Taking up a small corner the entire J. Sweets department is Mochicream, a display case filled with 30 playful variations on the traditional Japanese treat.
The treats at Mochicream are technically daifuku — mochi stuffed with sweet fillings (daifuku literally means “great luck”). Traditional mochi is sort of off-white in color, a small cake made from pounded mochigome — short-grain glutinous sweet rice, that can swing either savory or sweet. The Japanese even have a special group ceremony devoted to mochi-making called mochitsuki, which often rings in their New Year festivities.

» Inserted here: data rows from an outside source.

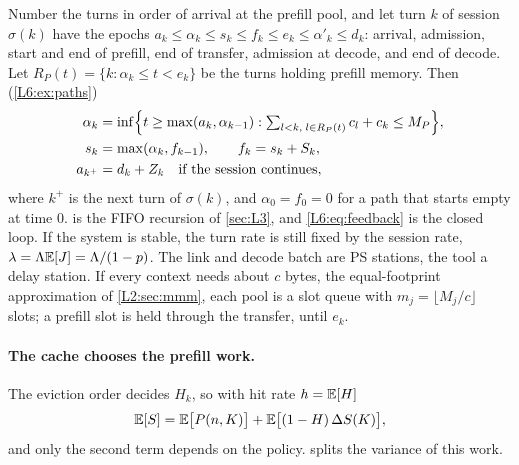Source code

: Number the turns in order of arrival at the prefill pool, and let turn $k$ of session
$\sigma(k)$ have the epochs
$a_k\le\alpha_k\le s_k\le f_k\le e_k\le\alpha'_k\le d_k$: arrival, admission, start and
end of prefill, end of transfer, admission at decode, and end of decode. Let
$R_P(t)=\{k:\alpha_k\le t<e_k\}$ be the turns holding prefill memory. Then
(\cref{L6:ex:paths})
\begin{align}
  \alpha_k&=\inf\Bigl\{t\ge\max(a_k,\alpha_{k-1}):
      \textstyle\sum_{l<k,\;l\in R_P(t)}c_l+c_k\le M_P\Bigr\},\label{L6:eq:admitP}\\
  s_k&=\max(\alpha_k,f_{k-1}),\qquad f_k=s_k+S_k,\label{L6:eq:lindley}\\
  a_{k^+}&=d_k+Z_k\quad\text{if the session continues},\label{L6:eq:feedback}
\end{align}
where $k^+$ is the next turn of $\sigma(k)$, and $\alpha_0=f_0=0$ for a path that starts empty at time $0$.  is the FIFO recursion
of \cref{sec:L3}, and \eqref{L6:eq:feedback} is the closed loop. If the system
is stable, the turn rate is still fixed by the session rate,
$\lambda=\Lambda\E[J]=\Lambda/(1-p)$. The link and decode batch are PS stations, the
tool a delay station. If every context needs about $c$ bytes, the equal-footprint
approximation of \cref{L2:sec:mmm}, each pool is a slot queue with
$m_j=\lfloor M_j/c\rfloor$ slots; a prefill slot is held through the transfer, until
$e_k$.

\paragraph{The cache chooses the prefill work.} The eviction order decides $H_k$, so
with hit rate $h=\E[H]$
\begin{equation}\label{L6:eq:ES}
  \E[S]=\E\bigl[P(n,K)\bigr]+\E\bigl[(1-H)\,\Delta S(K)\bigr],
\end{equation}
and only the second term depends on the policy.  splits the
variance of this work.

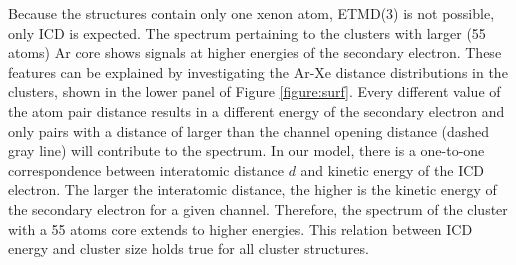 \documentclass[journal=jpccck,manuscript=article]{achemso}
\begin{document}
Because the structures contain only one xenon atom, ETMD(3) is not possible, only ICD is expected. 
The spectrum pertaining to the clusters with larger (55 atoms) Ar core shows
signals at higher energies of the secondary electron. These features
can be explained by investigating the Ar-Xe distance distributions
in the clusters, shown
in the lower panel of Figure \ref{figure:surf}. 
Every different value of the atom pair distance
results in a different energy of the secondary electron and only pairs
with a distance of larger than the channel opening distance
(dashed gray line) will contribute
to the spectrum. 
In our model, there is a one-to-one correspondence between interatomic distance $d$ and kinetic energy of the ICD electron.
The larger the interatomic distance, the higher is the
kinetic energy of the secondary electron for a given channel.
Therefore, the spectrum of the cluster with a 55 atoms core extends to higher energies.
This relation between ICD energy and cluster size holds true for all cluster structures.
\end{document}
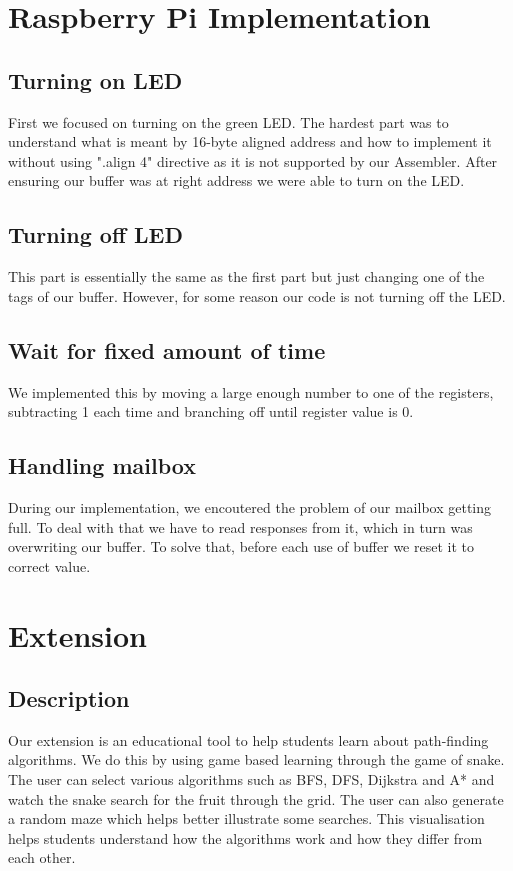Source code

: \documentclass[11pt]{article}
\begin{document}
\section{Raspberry Pi Implementation}

\subsection{Turning on LED}
First we focused on turning on the green LED. The hardest part was to understand what is meant by 16-byte aligned address and 
how to implement it without using ".align 4" directive as it is not supported by our Assembler. After ensuring our buffer was 
at right address we were able to turn on the LED.

\subsection{Turning off LED}
This part is essentially the same as the first part but just changing one of the tags of our buffer. However, for some reason 
our code is not turning off the LED.

\subsection{Wait for fixed amount of time}
We implemented this by moving a large enough number to one of the registers, subtracting 1 each time and branching off 
until register value is 0.

\subsection{Handling mailbox}
During our implementation, we encoutered the problem of our mailbox getting full.
To deal with that we have to read responses from it, which in turn was overwriting our buffer. 
To solve that, before each use of buffer we reset it to correct value.

\section{Extension}

\subsection{Description}

Our extension is an educational tool to help students learn about path-finding algorithms. 
We do this by using game based learning through the game of snake. The user can select various algorithms 
such as BFS, DFS, Dijkstra and A* and watch the snake search for the fruit through the grid. 
The user can also generate a random maze which helps better illustrate some searches. 
This visualisation helps students understand how the algorithms work and how they differ from each other. 
\end{document}
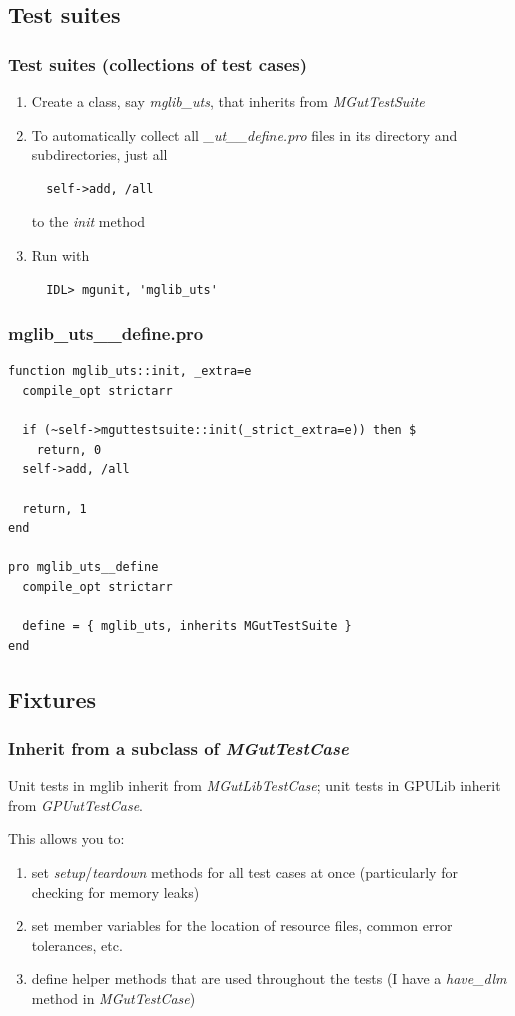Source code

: \documentclass[12pt, handout]{beamer}
\begin{document}
\subsection{Test suites}

\begin{frame}[t, fragile]
  \hypertarget{suites}{}
  \frametitle{Test suites (collections of test cases)}
  \begin{enumerate}
    \item Create a class, say {\em mglib\_uts}, that inherits from {\em MGutTestSuite}
    \item To automatically collect all {\em \_ut\_\_define.pro} files in its directory and subdirectories, just all
\begin{lstlisting}
  self->add, /all
\end{lstlisting}
to the {\em init} method
    \item Run with
\begin{lstlisting}
  IDL> mgunit, 'mglib_uts'
\end{lstlisting}
  \end{enumerate}
\end{frame}

\begin{frame}[fragile]
  \frametitle{mglib\_uts\_\_define.pro}
\begin{lstlisting}[basicstyle=\ttfamily\fontsize{10pt}{10pt}\selectfont]
function mglib_uts::init, _extra=e
  compile_opt strictarr

  if (~self->mguttestsuite::init(_strict_extra=e)) then $
    return, 0
  self->add, /all

  return, 1
end

pro mglib_uts__define
  compile_opt strictarr

  define = { mglib_uts, inherits MGutTestSuite }
end
\end{lstlisting}
\end{frame}

\subsection{Fixtures}

\begin{frame}
  \frametitle{Inherit from a subclass of {\em MGutTestCase}}
Unit tests in mglib inherit from {\em MGutLibTestCase}; unit tests in GPULib inherit from {\em GPUutTestCase}.

This allows you to:
\begin{enumerate}
  \item set {\em setup}/{\em teardown} methods for all test cases at once (particularly for checking for memory leaks)
  \item set member variables for the location of resource files, common error tolerances, etc.
  \item define helper methods that are used throughout the tests (I have a {\em have\_dlm} method in {\em MGutTestCase})
\end{enumerate}
\end{frame}
\end{document}
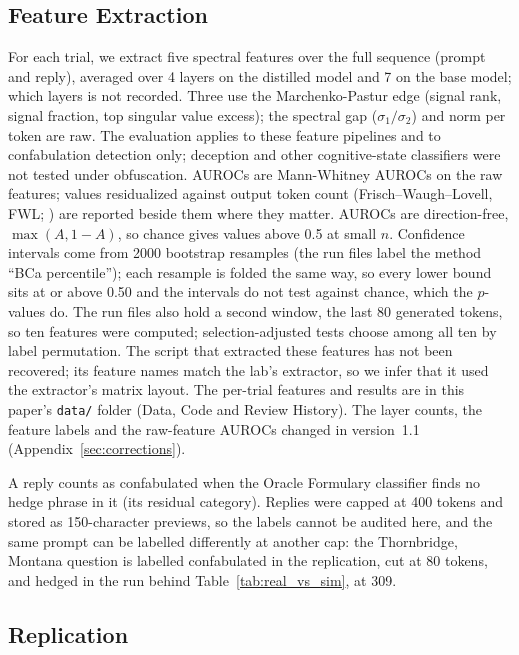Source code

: \documentclass[11pt,a4paper]{article}
\begin{document}
\subsection{Feature Extraction}

For each trial, we extract five spectral features over the full sequence
(prompt and reply), averaged over 4 layers on the distilled model and 7 on
the base model; which layers is not recorded. Three use the
Marchenko-Pastur edge (signal rank, signal fraction, top singular value
excess); the spectral gap ($\sigma_1/\sigma_2$) and norm per token are
raw. The evaluation applies to these feature pipelines and to
confabulation detection only; deception and other cognitive-state
classifiers were not tested under obfuscation. AUROCs are Mann-Whitney
AUROCs on the raw features; values residualized against output token
count (Frisch--Waugh--Lovell, FWL;
\citealp{frisch1933partial,lovell1963seasonal}) are reported beside them
where they matter. AUROCs are direction-free, $\max(A, 1-A)$, so chance
gives values above 0.5 at small $n$. Confidence intervals come from 2000
bootstrap resamples (the run files label the method ``BCa percentile'');
each resample is folded the same way, so every lower bound sits at or
above 0.50 and the intervals do not test against chance, which the
$p$-values do. The run files also hold a second window, the last 80
generated tokens, so ten features were computed; selection-adjusted tests
choose among all ten by label permutation. The script that extracted
these features has not been recovered; its feature names match the lab's
extractor, so we infer that it used the extractor's matrix layout. The
per-trial features and results are in this paper's \texttt{data/} folder
(Data, Code and Review History). The layer counts, the feature labels and
the raw-feature AUROCs changed in version~1.1
(Appendix~\ref{sec:corrections}).

A reply counts as confabulated when the Oracle Formulary classifier finds
no hedge phrase in it (its residual category). Replies were capped at 400
tokens and stored as 150-character previews, so the labels cannot be
audited here, and the same prompt can be labelled differently at another
cap: the Thornbridge, Montana question is labelled confabulated in the
replication, cut at 80 tokens, and hedged in the run behind
Table~\ref{tab:real_vs_sim}, at 309.

\subsection{Replication}
\label{sec:method_rep}
\end{document}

Mochicream describes their confections as “specially-made cream and exquisitely flavored 'bean jam' wrapped in the lightest mochi.” This is pretty spot-on. The mochi in these imported Japanese treats is indeed light, lighter than the kind you'll find wrapped around ice cream in the popular Mikawaya brand (the one with the bamboo graphics on the box that at any given Trader Joe's, or, more recently, some 7-Elevens), which is still really good stuff. Inside these feather-light rice cakes are decadent creams — some with the texture of whipped cream and others with a richer texture like frosting, along with jellies, black sesame seeds, and bean or fruit jam.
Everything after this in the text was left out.